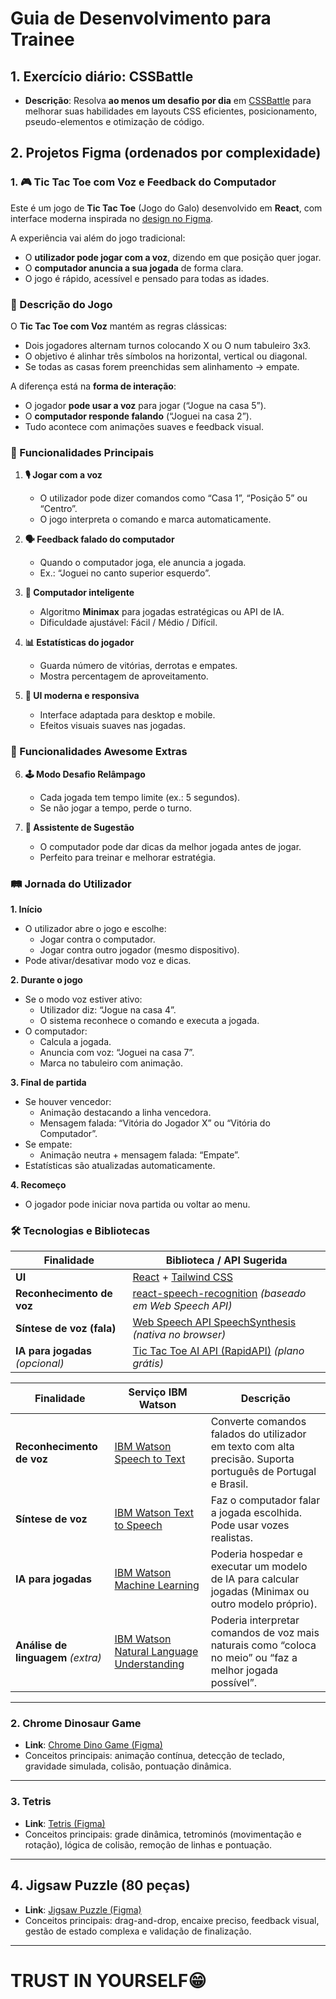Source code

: # Guia de Desenvolvimento para Trainee

## 1. Exercício diário: CSSBattle  
- **Descrição**: Resolva **ao menos um desafio por dia** em [CSSBattle](https://cssbattle.dev/) para melhorar suas habilidades em layouts CSS eficientes, posicionamento, pseudo-elementos e otimização de código.

## 2. Projetos Figma (ordenados por complexidade)

### 1. 🎮 Tic Tac Toe com Voz e Feedback do Computador

Este é um jogo de **Tic Tac Toe** (Jogo do Galo) desenvolvido em **React**, com interface moderna inspirada no [design no Figma](https://www.figma.com/design/mHpnLMwTEDLXoDQQNpBbZN/Tic-Tac-Toe-Game-UI--Community-?t=5GGtCNfv3ZQ59n4F-0).  

A experiência vai além do jogo tradicional:
- O **utilizador pode jogar com a voz**, dizendo em que posição quer jogar.
- O **computador anuncia a sua jogada** de forma clara.
- O jogo é rápido, acessível e pensado para todas as idades.

### 📖 Descrição do Jogo

O **Tic Tac Toe com Voz** mantém as regras clássicas:
- Dois jogadores alternam turnos colocando X ou O num tabuleiro 3x3.
- O objetivo é alinhar três símbolos na horizontal, vertical ou diagonal.
- Se todas as casas forem preenchidas sem alinhamento → empate.

A diferença está na **forma de interação**:
- O jogador **pode usar a voz** para jogar (“Jogue na casa 5”).
- O **computador responde falando** (“Joguei na casa 2”).
- Tudo acontece com animações suaves e feedback visual.

### 🌟 Funcionalidades Principais

1. **🎙 Jogar com a voz**
   - O utilizador pode dizer comandos como “Casa 1”, “Posição 5” ou “Centro”.
   - O jogo interpreta o comando e marca automaticamente.

2. **🗣 Feedback falado do computador**
   - Quando o computador joga, ele anuncia a jogada.
   - Ex.: “Joguei no canto superior esquerdo”.

3. **🤖 Computador inteligente**
   - Algoritmo **Minimax** para jogadas estratégicas ou API de IA.
   - Dificuldade ajustável: Fácil / Médio / Difícil.

4. **📊 Estatísticas do jogador**
   - Guarda número de vitórias, derrotas e empates.
   - Mostra percentagem de aproveitamento.

5. **🎨 UI moderna e responsiva**
   - Interface adaptada para desktop e mobile.
   - Efeitos visuais suaves nas jogadas.

### 🚀 Funcionalidades Awesome Extras

6. **🕹 Modo Desafio Relâmpago**
   - Cada jogada tem tempo limite (ex.: 5 segundos).
   - Se não jogar a tempo, perde o turno.

7. **🎯 Assistente de Sugestão**
   - O computador pode dar dicas da melhor jogada antes de jogar.
   - Perfeito para treinar e melhorar estratégia.

### 🛤 Jornada do Utilizador

**1. Início**
- O utilizador abre o jogo e escolhe:
  - Jogar contra o computador.
  - Jogar contra outro jogador (mesmo dispositivo).
- Pode ativar/desativar modo voz e dicas.

**2. Durante o jogo**
- Se o modo voz estiver ativo:
  - Utilizador diz: “Jogue na casa 4”.
  - O sistema reconhece o comando e executa a jogada.
- O computador:
  - Calcula a jogada.
  - Anuncia com voz: “Joguei na casa 7”.
  - Marca no tabuleiro com animação.

**3. Final de partida**
- Se houver vencedor:
  - Animação destacando a linha vencedora.
  - Mensagem falada: “Vitória do Jogador X” ou “Vitória do Computador”.
- Se empate:
  - Animação neutra + mensagem falada: “Empate”.
- Estatísticas são atualizadas automaticamente.

**4. Recomeço**
- O jogador pode iniciar nova partida ou voltar ao menu.



### 🛠 Tecnologias e Bibliotecas

| Finalidade                      | Biblioteca / API Sugerida                                                                                   |
|----------------------------------|--------------------------------------------------------------------------------------------------------------|
| **UI**                           | [React](https://react.dev/) + [Tailwind CSS](https://tailwindcss.com/)                                       |
| **Reconhecimento de voz**        | [react-speech-recognition](https://www.npmjs.com/package/react-speech-recognition) *(baseado em Web Speech API)* |
| **Síntese de voz (fala)**        | [Web Speech API SpeechSynthesis](https://developer.mozilla.org/en-US/docs/Web/API/SpeechSynthesis) *(nativa no browser)* |
| **IA para jogadas** *(opcional)* | [Tic Tac Toe AI API (RapidAPI)](https://rapidapi.com/themaxgoldman/api/tic-tac-toe-ai) *(plano grátis)*       |

| Finalidade                         | Serviço IBM Watson                                                                                           | Descrição                                                                                                   |
| ---------------------------------- | ------------------------------------------------------------------------------------------------------------ | ----------------------------------------------------------------------------------------------------------- |
| **Reconhecimento de voz**          | [IBM Watson Speech to Text](https://www.ibm.com/cloud/watson-speech-to-text)                                 | Converte comandos falados do utilizador em texto com alta precisão. Suporta português de Portugal e Brasil. |
| **Síntese de voz**                 | [IBM Watson Text to Speech](https://www.ibm.com/cloud/watson-text-to-speech)                                 | Faz o computador falar a jogada escolhida. Pode usar vozes realistas.                                       |
| **IA para jogadas**                | [IBM Watson Machine Learning](https://www.ibm.com/cloud/machine-learning)                                    | Poderia hospedar e executar um modelo de IA para calcular jogadas (Minimax ou outro modelo próprio).        |
| **Análise de linguagem** *(extra)* | [IBM Watson Natural Language Understanding](https://www.ibm.com/cloud/watson-natural-language-understanding) | Poderia interpretar comandos de voz mais naturais como “coloca no meio” ou “faz a melhor jogada possível”.  |

---

### 2. Chrome Dinosaur Game  
- **Link**: [Chrome Dino Game (Figma)](https://www.figma.com/design/hE56cM5prvVv9bDimlLnLD/Playable-Chrome-Dino-Game--Community-?node-id=92-265&p=f&t=XZUGGf3cQJw1rwfk-0)  
- Conceitos principais: animação contínua, detecção de teclado, gravidade simulada, colisão, pontuação dinâmica.

---

### 3. Tetris  
- **Link**: [Tetris (Figma)](https://www.figma.com/design/p7fwLW9xwLd1c1Wkld8MWP/Tetris--Community-?node-id=5-35&t=bhZUmqbdCklc28bC-0)  
- Conceitos principais: grade dinâmica, tetrominós (movimentação e rotação), lógica de colisão, remoção de linhas e pontuação.

---

## 4. Jigsaw Puzzle (80 peças)  
- **Link**: [Jigsaw Puzzle (Figma)](https://www.figma.com/design/dzycmrPhO2GUi6Z9p57VXO/Jigsaw-Puzzle-Game---80-Piece--Community-?node-id=0-1&p=f&t=b3DakFWW5HcriO5i-0)  
- Conceitos principais: drag-and-drop, encaixe preciso, feedback visual, gestão de estado complexa e validação de finalização.

---

# TRUST IN YOURSELF😁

★ ★ ★ ★

From the records above, repeat exactly the lines from the one with "- Conceitos principais: grade" through the one with "- **Link**: [Jigsaw", both included.

_Result below_.
- Conceitos principais: grade dinâmica, tetrominós (movimentação e rotação), lógica de colisão, remoção de linhas e pontuação.

---

## 4. Jigsaw Puzzle (80 peças)  
- **Link**: [Jigsaw Puzzle (Figma)](https://www.figma.com/design/dzycmrPhO2GUi6Z9p57VXO/Jigsaw-Puzzle-Game---80-Piece--Community-?node-id=0-1&p=f&t=b3DakFWW5HcriO5i-0)  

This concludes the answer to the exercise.